Prompt => Determine how many lines in the entries below include "Million". The reply should be that number and nothing else.

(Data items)
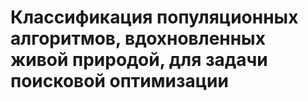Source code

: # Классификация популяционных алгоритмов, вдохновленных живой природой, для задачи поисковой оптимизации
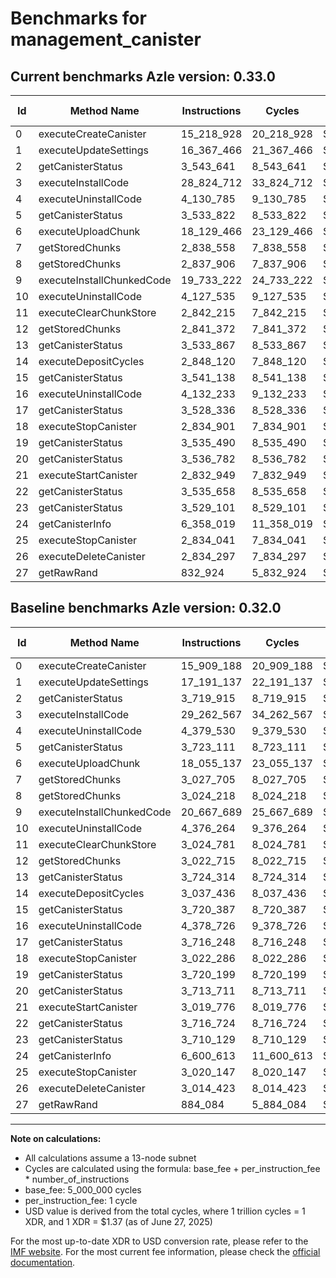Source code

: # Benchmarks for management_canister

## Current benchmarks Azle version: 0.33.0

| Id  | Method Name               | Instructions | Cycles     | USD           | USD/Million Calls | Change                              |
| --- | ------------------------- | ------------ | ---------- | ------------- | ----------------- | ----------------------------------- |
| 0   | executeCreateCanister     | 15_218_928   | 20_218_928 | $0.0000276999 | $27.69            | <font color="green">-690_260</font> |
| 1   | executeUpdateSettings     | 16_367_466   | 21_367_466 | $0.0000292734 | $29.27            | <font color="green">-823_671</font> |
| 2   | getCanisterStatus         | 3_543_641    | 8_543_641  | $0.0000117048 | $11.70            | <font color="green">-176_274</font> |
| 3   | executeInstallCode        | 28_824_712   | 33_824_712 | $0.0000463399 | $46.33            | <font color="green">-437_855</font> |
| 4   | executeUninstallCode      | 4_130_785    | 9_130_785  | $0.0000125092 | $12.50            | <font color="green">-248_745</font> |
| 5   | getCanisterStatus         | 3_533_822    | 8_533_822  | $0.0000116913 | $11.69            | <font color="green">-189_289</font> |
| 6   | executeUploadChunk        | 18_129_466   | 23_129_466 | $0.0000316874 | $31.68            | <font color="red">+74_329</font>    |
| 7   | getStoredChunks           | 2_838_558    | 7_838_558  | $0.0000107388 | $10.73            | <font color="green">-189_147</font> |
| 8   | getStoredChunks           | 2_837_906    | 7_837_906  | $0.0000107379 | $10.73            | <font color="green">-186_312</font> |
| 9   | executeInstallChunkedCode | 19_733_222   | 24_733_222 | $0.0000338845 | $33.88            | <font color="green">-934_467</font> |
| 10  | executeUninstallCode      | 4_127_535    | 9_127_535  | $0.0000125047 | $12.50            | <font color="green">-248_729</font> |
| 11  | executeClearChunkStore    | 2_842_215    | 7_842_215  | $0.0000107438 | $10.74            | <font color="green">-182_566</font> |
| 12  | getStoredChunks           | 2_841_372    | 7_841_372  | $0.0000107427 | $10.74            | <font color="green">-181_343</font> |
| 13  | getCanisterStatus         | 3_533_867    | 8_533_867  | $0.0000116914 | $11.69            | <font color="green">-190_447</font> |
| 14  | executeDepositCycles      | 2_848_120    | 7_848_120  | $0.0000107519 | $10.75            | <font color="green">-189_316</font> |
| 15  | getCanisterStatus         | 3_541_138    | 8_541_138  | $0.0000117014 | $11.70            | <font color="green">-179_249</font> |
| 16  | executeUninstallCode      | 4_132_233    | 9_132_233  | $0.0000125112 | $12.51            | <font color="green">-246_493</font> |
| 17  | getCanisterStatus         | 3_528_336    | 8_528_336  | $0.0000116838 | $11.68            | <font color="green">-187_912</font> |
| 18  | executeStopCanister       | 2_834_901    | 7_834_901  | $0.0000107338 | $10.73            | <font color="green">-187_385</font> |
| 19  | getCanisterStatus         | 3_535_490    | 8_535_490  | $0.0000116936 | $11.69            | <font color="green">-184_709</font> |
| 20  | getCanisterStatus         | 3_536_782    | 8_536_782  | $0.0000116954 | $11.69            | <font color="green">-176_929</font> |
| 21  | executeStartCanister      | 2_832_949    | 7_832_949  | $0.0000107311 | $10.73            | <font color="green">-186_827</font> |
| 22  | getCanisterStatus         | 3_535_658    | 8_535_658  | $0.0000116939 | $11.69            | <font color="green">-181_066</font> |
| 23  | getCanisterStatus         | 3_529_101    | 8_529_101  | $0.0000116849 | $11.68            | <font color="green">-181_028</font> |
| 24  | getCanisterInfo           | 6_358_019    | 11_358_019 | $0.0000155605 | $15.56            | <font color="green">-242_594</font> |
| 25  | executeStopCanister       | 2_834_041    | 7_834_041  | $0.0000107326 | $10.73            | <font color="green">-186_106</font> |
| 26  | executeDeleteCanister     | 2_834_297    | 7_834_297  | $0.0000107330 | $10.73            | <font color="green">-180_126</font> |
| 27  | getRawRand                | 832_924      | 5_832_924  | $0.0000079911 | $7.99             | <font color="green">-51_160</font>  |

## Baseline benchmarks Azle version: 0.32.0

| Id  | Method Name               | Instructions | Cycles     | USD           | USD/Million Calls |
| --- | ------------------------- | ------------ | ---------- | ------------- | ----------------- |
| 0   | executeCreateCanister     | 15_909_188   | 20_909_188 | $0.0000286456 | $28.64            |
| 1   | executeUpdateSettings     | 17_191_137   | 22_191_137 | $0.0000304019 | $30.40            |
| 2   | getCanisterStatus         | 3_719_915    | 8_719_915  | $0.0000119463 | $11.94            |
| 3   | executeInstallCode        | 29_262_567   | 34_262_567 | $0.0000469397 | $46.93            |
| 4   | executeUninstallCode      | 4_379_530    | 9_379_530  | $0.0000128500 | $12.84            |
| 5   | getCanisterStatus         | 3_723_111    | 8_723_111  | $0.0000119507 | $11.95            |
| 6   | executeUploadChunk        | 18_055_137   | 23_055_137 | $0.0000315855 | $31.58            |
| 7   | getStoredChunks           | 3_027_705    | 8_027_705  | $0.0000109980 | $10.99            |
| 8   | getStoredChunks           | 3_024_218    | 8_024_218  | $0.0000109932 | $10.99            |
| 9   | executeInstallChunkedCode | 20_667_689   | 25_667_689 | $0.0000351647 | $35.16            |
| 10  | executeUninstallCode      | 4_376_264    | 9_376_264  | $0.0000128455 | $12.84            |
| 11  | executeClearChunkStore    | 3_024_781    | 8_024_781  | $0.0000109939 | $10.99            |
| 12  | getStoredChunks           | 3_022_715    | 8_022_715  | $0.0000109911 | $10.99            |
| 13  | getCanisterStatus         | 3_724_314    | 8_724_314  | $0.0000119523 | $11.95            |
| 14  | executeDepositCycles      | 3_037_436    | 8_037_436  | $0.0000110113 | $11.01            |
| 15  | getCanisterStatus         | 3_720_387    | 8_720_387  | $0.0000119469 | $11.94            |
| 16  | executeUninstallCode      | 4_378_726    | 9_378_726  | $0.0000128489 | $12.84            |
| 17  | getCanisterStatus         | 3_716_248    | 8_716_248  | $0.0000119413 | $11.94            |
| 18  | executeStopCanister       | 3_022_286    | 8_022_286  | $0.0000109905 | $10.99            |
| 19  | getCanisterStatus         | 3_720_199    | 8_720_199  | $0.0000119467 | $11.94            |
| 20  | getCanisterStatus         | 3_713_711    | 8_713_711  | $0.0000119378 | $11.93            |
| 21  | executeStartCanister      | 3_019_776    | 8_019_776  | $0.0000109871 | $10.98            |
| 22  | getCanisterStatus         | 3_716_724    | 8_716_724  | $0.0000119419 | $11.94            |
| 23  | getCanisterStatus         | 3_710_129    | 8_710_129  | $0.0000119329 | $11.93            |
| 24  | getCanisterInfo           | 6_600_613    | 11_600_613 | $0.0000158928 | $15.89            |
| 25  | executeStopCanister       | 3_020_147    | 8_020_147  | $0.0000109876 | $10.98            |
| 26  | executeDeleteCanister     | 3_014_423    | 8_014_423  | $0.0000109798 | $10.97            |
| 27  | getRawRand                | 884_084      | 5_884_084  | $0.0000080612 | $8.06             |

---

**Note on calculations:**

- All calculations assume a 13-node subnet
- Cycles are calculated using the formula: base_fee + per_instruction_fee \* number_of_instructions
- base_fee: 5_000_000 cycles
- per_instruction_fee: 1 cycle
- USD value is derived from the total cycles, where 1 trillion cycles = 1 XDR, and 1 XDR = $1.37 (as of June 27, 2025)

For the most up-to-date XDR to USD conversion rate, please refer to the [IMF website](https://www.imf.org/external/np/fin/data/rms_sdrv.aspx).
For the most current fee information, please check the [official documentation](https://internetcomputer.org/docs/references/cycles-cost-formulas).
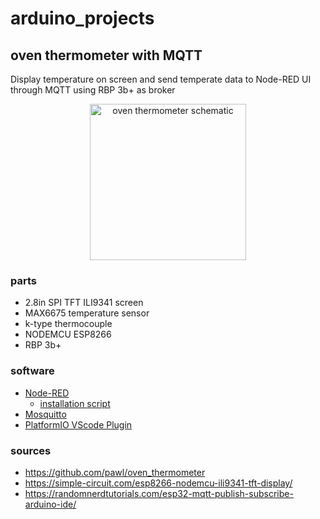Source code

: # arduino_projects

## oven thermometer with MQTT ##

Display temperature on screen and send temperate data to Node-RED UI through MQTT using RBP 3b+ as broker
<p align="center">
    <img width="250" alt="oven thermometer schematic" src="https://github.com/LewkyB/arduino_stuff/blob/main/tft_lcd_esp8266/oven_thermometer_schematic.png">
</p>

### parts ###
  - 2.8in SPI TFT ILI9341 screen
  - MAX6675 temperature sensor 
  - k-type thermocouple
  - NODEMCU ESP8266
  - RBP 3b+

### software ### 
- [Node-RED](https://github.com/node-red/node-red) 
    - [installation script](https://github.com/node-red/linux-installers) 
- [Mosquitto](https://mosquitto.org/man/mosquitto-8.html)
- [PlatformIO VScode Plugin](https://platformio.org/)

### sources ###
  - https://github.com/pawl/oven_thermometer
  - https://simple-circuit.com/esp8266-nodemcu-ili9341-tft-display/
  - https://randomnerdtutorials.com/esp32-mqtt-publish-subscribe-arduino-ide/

Your solution => 2